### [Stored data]
::::
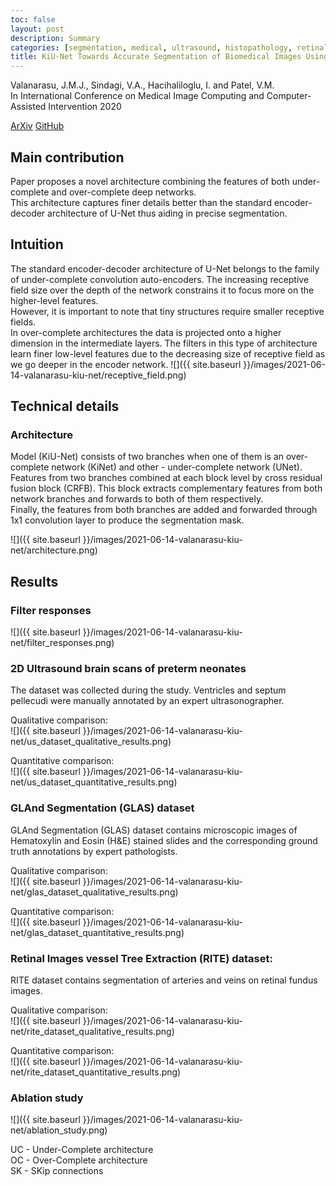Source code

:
 ```yaml
---
toc: false
layout: post
description: Summary
categories: [segmentation, medical, ultrasound, histopathology, retinal images, miccai]
title: KiU-Net Towards Accurate Segmentation of Biomedical Images Using Over-complete Representations
---
```


Valanarasu, J.M.J., Sindagi, V.A., Hacihaliloglu, I. and Patel, V.M.  
In International Conference on Medical Image Computing and Computer-Assisted Intervention 2020

[ArXiv](https://arxiv.org/abs/2006.04878) [GitHub](https://github.com/jeya-maria-jose/KiU-Net-pytorch)


## Main contribution
Paper proposes a novel architecture combining the features of both under-complete and over-complete deep networks.  
This architecture captures finer details better than the standard encoder-decoder architecture of U-Net
thus aiding in precise segmentation.


## Intuition
The standard encoder-decoder architecture of U-Net belongs to the family of under-complete convolution auto-encoders.
The increasing receptive field size over the depth of the network constrains it to focus more
on the higher-level features.  
However, it is important to note that tiny structures require smaller receptive fields.  
In over-complete architectures the data is projected onto a higher dimension in the intermediate layers.
The filters in this type of architecture learn finer low-level features due to the decreasing size
of receptive field as we go deeper in the encoder network.
![]({{ site.baseurl }}/images/2021-06-14-valanarasu-kiu-net/receptive_field.png)


## Technical details

### Architecture
Model (KiU-Net) consists of two branches when one of them is an over-complete network (KiNet)
and other - under-complete network (UNet).  
Features from two branches combined at each block level by cross residual fusion block (CRFB).
This block extracts complementary features from both network branches and forwards to both of them respectively.  
Finally, the features from both branches are added and forwarded through 1x1 convolution layer
to produce the segmentation mask.

![]({{ site.baseurl }}/images/2021-06-14-valanarasu-kiu-net/architecture.png)


## Results

### Filter responses

![]({{ site.baseurl }}/images/2021-06-14-valanarasu-kiu-net/filter_responses.png)

### 2D Ultrasound brain scans of preterm neonates
The dataset was collected during the study.
Ventricles and septum pellecudi were manually annotated by an expert ultrasonographer.

Qualitative comparison:  
![]({{ site.baseurl }}/images/2021-06-14-valanarasu-kiu-net/us_dataset_qualitative_results.png)

Quantitative comparison:  
![]({{ site.baseurl }}/images/2021-06-14-valanarasu-kiu-net/us_dataset_quantitative_results.png)

### GLAnd Segmentation (GLAS) dataset
GLAnd Segmentation (GLAS) dataset contains microscopic images of Hematoxylin and Eosin (H&E) stained slides
and the corresponding ground truth annotations by expert pathologists.

Qualitative comparison:  
![]({{ site.baseurl }}/images/2021-06-14-valanarasu-kiu-net/glas_dataset_qualitative_results.png)

Quantitative comparison:  
![]({{ site.baseurl }}/images/2021-06-14-valanarasu-kiu-net/glas_dataset_quantitative_results.png)

### Retinal Images vessel Tree Extraction (RITE) dataset:
RITE dataset contains segmentation of arteries and veins on retinal fundus images.

Qualitative comparison:  
![]({{ site.baseurl }}/images/2021-06-14-valanarasu-kiu-net/rite_dataset_qualitative_results.png)

Quantitative comparison:  
![]({{ site.baseurl }}/images/2021-06-14-valanarasu-kiu-net/rite_dataset_quantitative_results.png)

### Ablation study

![]({{ site.baseurl }}/images/2021-06-14-valanarasu-kiu-net/ablation_study.png)

UC - Under-Complete architecture  
OC - Over-Complete architecture  
SK - SKip connections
::::
### [EXERCISE AIM]
Copy every line of the data that holds the string "both".

### [OUTPUT BELOW]
Paper proposes a novel architecture combining the features of both under-complete and over-complete deep networks.  
This block extracts complementary features from both network branches and forwards to both of them respectively.  
Finally, the features from both branches are added and forwarded through 1x1 convolution layer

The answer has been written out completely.